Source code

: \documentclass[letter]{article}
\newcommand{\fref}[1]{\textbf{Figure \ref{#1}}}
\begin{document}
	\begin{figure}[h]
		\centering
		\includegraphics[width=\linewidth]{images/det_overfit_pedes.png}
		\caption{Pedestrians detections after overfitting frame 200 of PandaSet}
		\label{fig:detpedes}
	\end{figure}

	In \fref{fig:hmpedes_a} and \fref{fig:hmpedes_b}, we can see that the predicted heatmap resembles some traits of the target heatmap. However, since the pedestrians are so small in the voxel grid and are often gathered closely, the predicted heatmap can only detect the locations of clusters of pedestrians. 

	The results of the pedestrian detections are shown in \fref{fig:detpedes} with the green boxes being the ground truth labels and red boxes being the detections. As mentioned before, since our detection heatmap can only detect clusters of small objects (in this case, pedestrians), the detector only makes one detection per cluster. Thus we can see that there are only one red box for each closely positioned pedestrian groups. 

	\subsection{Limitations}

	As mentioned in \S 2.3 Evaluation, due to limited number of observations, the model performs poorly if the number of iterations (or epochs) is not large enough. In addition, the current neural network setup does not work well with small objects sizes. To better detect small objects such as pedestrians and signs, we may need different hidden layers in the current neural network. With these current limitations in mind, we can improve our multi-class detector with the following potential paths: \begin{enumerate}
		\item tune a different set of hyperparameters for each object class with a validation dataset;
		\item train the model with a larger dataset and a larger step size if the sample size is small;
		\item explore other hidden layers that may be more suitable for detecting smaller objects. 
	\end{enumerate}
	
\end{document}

--*--

# Exercise details
The answer must be a single number: the count of lines in the data that contain the word "detpedes".

# Solution
2